> **Work item**:
Return an exact copy of the data, starting at its first line and ending at the line that contains "- Configured a", minus any pictures.

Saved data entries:

+ + + +

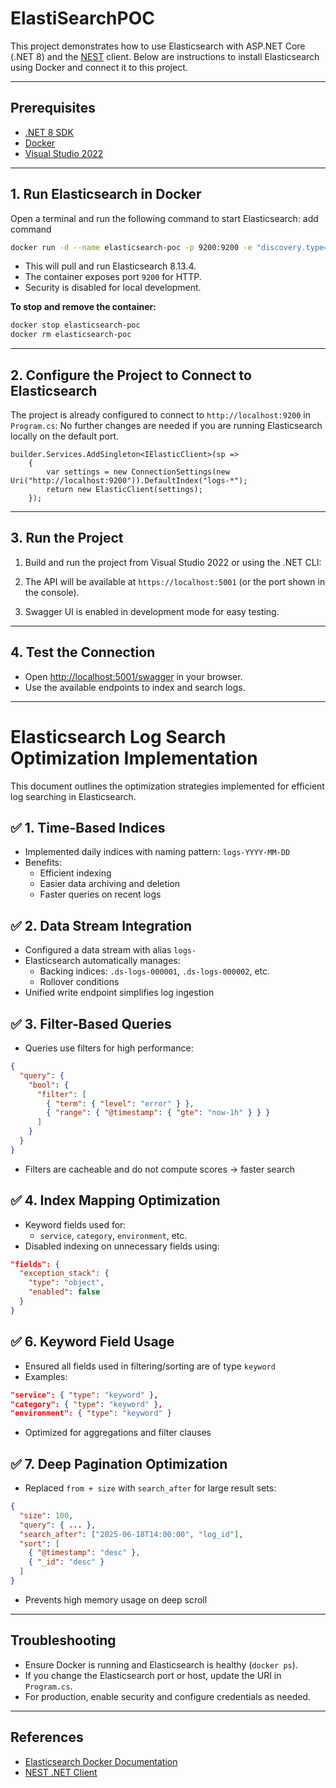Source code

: ﻿# ElastiSearchPOC

This project demonstrates how to use Elasticsearch with ASP.NET Core (.NET 8) and the [NEST](https://www.nuget.org/packages/NEST) client. Below are instructions to install Elasticsearch using Docker and connect it to this project.

---

## Prerequisites

- [.NET 8 SDK](https://dotnet.microsoft.com/download/dotnet/8.0)
- [Docker](https://www.docker.com/products/docker-desktop)
- [Visual Studio 2022](https://visualstudio.microsoft.com/vs/)

---

## 1. Run Elasticsearch in Docker

Open a terminal and run the following command to start Elasticsearch:
add command
```bash 
docker run -d --name elasticsearch-poc -p 9200:9200 -e "discovery.type=single-node" -e "xpack.security.enabled=false" docker.elastic.co/elasticsearch/elasticsearch:8.13.4
```
- This will pull and run Elasticsearch 8.13.4.
- The container exposes port `9200` for HTTP.
- Security is disabled for local development.

**To stop and remove the container:**
```bash
docker stop elasticsearch-poc 
docker rm elasticsearch-poc
```

---

## 2. Configure the Project to Connect to Elasticsearch

The project is already configured to connect to `http://localhost:9200` in `Program.cs`:
No further changes are needed if you are running Elasticsearch locally on the default port.
```
builder.Services.AddSingleton<IElasticClient>(sp => 
    { 
	    var settings = new ConnectionSettings(new Uri("http://localhost:9200")).DefaultIndex("logs-*"); 
	    return new ElasticClient(settings); 
    });

```


---

## 3. Run the Project

1. Build and run the project from Visual Studio 2022 or using the .NET CLI:
2. The API will be available at `https://localhost:5001` (or the port shown in the console).

3. Swagger UI is enabled in development mode for easy testing.

---

## 4. Test the Connection

- Open [http://localhost:5001/swagger](http://localhost:5001/swagger) in your browser.
- Use the available endpoints to index and search logs.

---

# Elasticsearch Log Search Optimization Implementation

This document outlines the optimization strategies implemented for efficient log searching in Elasticsearch.

## ✅ 1. Time-Based Indices
- Implemented daily indices with naming pattern: `logs-YYYY-MM-DD`
- Benefits:
  - Efficient indexing
  - Easier data archiving and deletion
  - Faster queries on recent logs

## ✅ 2. Data Stream Integration
- Configured a data stream with alias `logs-`
- Elasticsearch automatically manages:
  - Backing indices: `.ds-logs-000001`, `.ds-logs-000002`, etc.
  - Rollover conditions
- Unified write endpoint simplifies log ingestion

## ✅ 3. Filter-Based Queries
- Queries use filters for high performance:
```json
{
  "query": {
    "bool": {
      "filter": [
        { "term": { "level": "error" } },
        { "range": { "@timestamp": { "gte": "now-1h" } } }
      ]
    }
  }
}
```
- Filters are cacheable and do not compute scores → faster search

## ✅ 4. Index Mapping Optimization
- Keyword fields used for:
  - `service`, `category`, `environment`, etc.
- Disabled indexing on unnecessary fields using:
```json
"fields": {
  "exception_stack": {
    "type": "object",
    "enabled": false
  }
}
```

## ✅ 6. Keyword Field Usage
- Ensured all fields used in filtering/sorting are of type `keyword`
- Examples:
```json
"service": { "type": "keyword" },
"category": { "type": "keyword" },
"environment": { "type": "keyword" }
```
- Optimized for aggregations and filter clauses

## ✅ 7. Deep Pagination Optimization
- Replaced `from + size` with `search_after` for large result sets:
```json
{
  "size": 100,
  "query": { ... },
  "search_after": ["2025-06-18T14:00:00", "log_id"],
  "sort": [
    { "@timestamp": "desc" },
    { "_id": "desc" }
  ]
}
```
- Prevents high memory usage on deep scroll

---

## Troubleshooting

- Ensure Docker is running and Elasticsearch is healthy (`docker ps`).
- If you change the Elasticsearch port or host, update the URI in `Program.cs`.
- For production, enable security and configure credentials as needed.

---

## References

- [Elasticsearch Docker Documentation](https://www.elastic.co/guide/en/elasticsearch/reference/current/docker.html)
- [NEST .NET Client](https://www.elastic.co/guide/en/elasticsearch/client/net-api/current/index.html)
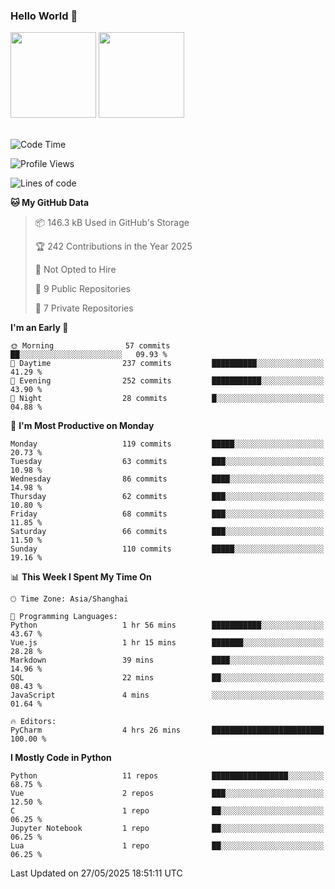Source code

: ### Hello World 👋
<img align="" height="137px" src="https://github-readme-stats.vercel.app/api?username=myhMARS&hide_title=true&hide_border=true&show_icons=trueline_height=21&text_color=000&icon_color=000&bg_color=0,ea6161,ffc64d,fffc4d,52fa5a&theme=graywhite" /> </div>
<img align="" height="137px" src="https://github-readme-stats-git-masterrstaa-rickstaa.vercel.app/api/top-langs/?username=myhMARS&hide_title=true&hide_border=true&layout=compact&langs_count=6&text_color=000&icon_color=fff&bg_color=0,52fa5a,4dfcff,c64dff&theme=graywhite" /><br><br>

<!--START_SECTION:waka-->
![Code Time](http://img.shields.io/badge/Code%20Time-655%20hrs%2014%20mins-blue)

![Profile Views](http://img.shields.io/badge/Profile%20Views-0-blue)

![Lines of code](https://img.shields.io/badge/From%20Hello%20World%20I%27ve%20Written-400.3%20thousand%20lines%20of%20code-blue)

**🐱 My GitHub Data** 

> 📦 146.3 kB Used in GitHub's Storage 
 > 
> 🏆 242 Contributions in the Year 2025
 > 
> 🚫 Not Opted to Hire
 > 
> 📜 9 Public Repositories 
 > 
> 🔑 7 Private Repositories 
 > 
**I'm an Early 🐤** 

```text
🌞 Morning                57 commits          ██░░░░░░░░░░░░░░░░░░░░░░░   09.93 % 
🌆 Daytime                237 commits         ██████████░░░░░░░░░░░░░░░   41.29 % 
🌃 Evening                252 commits         ███████████░░░░░░░░░░░░░░   43.90 % 
🌙 Night                  28 commits          █░░░░░░░░░░░░░░░░░░░░░░░░   04.88 % 
```
📅 **I'm Most Productive on Monday** 

```text
Monday                   119 commits         █████░░░░░░░░░░░░░░░░░░░░   20.73 % 
Tuesday                  63 commits          ███░░░░░░░░░░░░░░░░░░░░░░   10.98 % 
Wednesday                86 commits          ████░░░░░░░░░░░░░░░░░░░░░   14.98 % 
Thursday                 62 commits          ███░░░░░░░░░░░░░░░░░░░░░░   10.80 % 
Friday                   68 commits          ███░░░░░░░░░░░░░░░░░░░░░░   11.85 % 
Saturday                 66 commits          ███░░░░░░░░░░░░░░░░░░░░░░   11.50 % 
Sunday                   110 commits         █████░░░░░░░░░░░░░░░░░░░░   19.16 % 
```


📊 **This Week I Spent My Time On** 

```text
🕑︎ Time Zone: Asia/Shanghai

💬 Programming Languages: 
Python                   1 hr 56 mins        ███████████░░░░░░░░░░░░░░   43.67 % 
Vue.js                   1 hr 15 mins        ███████░░░░░░░░░░░░░░░░░░   28.28 % 
Markdown                 39 mins             ████░░░░░░░░░░░░░░░░░░░░░   14.96 % 
SQL                      22 mins             ██░░░░░░░░░░░░░░░░░░░░░░░   08.43 % 
JavaScript               4 mins              ░░░░░░░░░░░░░░░░░░░░░░░░░   01.64 % 

🔥 Editors: 
PyCharm                  4 hrs 26 mins       █████████████████████████   100.00 % 
```

**I Mostly Code in Python** 

```text
Python                   11 repos            █████████████████░░░░░░░░   68.75 % 
Vue                      2 repos             ███░░░░░░░░░░░░░░░░░░░░░░   12.50 % 
C                        1 repo              ██░░░░░░░░░░░░░░░░░░░░░░░   06.25 % 
Jupyter Notebook         1 repo              ██░░░░░░░░░░░░░░░░░░░░░░░   06.25 % 
Lua                      1 repo              ██░░░░░░░░░░░░░░░░░░░░░░░   06.25 % 
```




 Last Updated on 27/05/2025 18:51:11 UTC
<!--END_SECTION:waka-->

<!--
**myhMARS/myhMARS** is a ✨ _special_ ✨ repository because its `README.md` (this file) appears on your GitHub profile.

Here are some ideas to get you started:

- 🔭 I’m currently working on ...
- 🌱 I’m currently learning ...
- 👯 I’m looking to collaborate on ...
- 🤔 I’m looking for help with ...
- 💬 Ask me about ...
- 📫 How to reach me: ...
- 😄 Pronouns: ...
- ⚡ Fun fact: ...
-->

+ + + +

> **Your solution**:
Source code

: ﻿# ElastiSearchPOC

This project demonstrates how to use Elasticsearch with ASP.NET Core (.NET 8) and the [NEST](https://www.nuget.org/packages/NEST) client. Below are instructions to install Elasticsearch using Docker and connect it to this project.

---

## Prerequisites

- [.NET 8 SDK](https://dotnet.microsoft.com/download/dotnet/8.0)
- [Docker](https://www.docker.com/products/docker-desktop)
- [Visual Studio 2022](https://visualstudio.microsoft.com/vs/)

---

## 1. Run Elasticsearch in Docker

Open a terminal and run the following command to start Elasticsearch:
add command
```bash 
docker run -d --name elasticsearch-poc -p 9200:9200 -e "discovery.type=single-node" -e "xpack.security.enabled=false" docker.elastic.co/elasticsearch/elasticsearch:8.13.4
```
- This will pull and run Elasticsearch 8.13.4.
- The container exposes port `9200` for HTTP.
- Security is disabled for local development.

**To stop and remove the container:**
```bash
docker stop elasticsearch-poc 
docker rm elasticsearch-poc
```

---

## 2. Configure the Project to Connect to Elasticsearch

The project is already configured to connect to `http://localhost:9200` in `Program.cs`:
No further changes are needed if you are running Elasticsearch locally on the default port.
```
builder.Services.AddSingleton<IElasticClient>(sp => 
    { 
	    var settings = new ConnectionSettings(new Uri("http://localhost:9200")).DefaultIndex("logs-*"); 
	    return new ElasticClient(settings); 
    });

```


---

## 3. Run the Project

1. Build and run the project from Visual Studio 2022 or using the .NET CLI:
2. The API will be available at `https://localhost:5001` (or the port shown in the console).

3. Swagger UI is enabled in development mode for easy testing.

---

## 4. Test the Connection

- Open [http://localhost:5001/swagger](http://localhost:5001/swagger) in your browser.
- Use the available endpoints to index and search logs.

---

# Elasticsearch Log Search Optimization Implementation

This document outlines the optimization strategies implemented for efficient log searching in Elasticsearch.

## ✅ 1. Time-Based Indices
- Implemented daily indices with naming pattern: `logs-YYYY-MM-DD`
- Benefits:
  - Efficient indexing
  - Easier data archiving and deletion
  - Faster queries on recent logs

## ✅ 2. Data Stream Integration
- Configured a data stream with alias `logs-`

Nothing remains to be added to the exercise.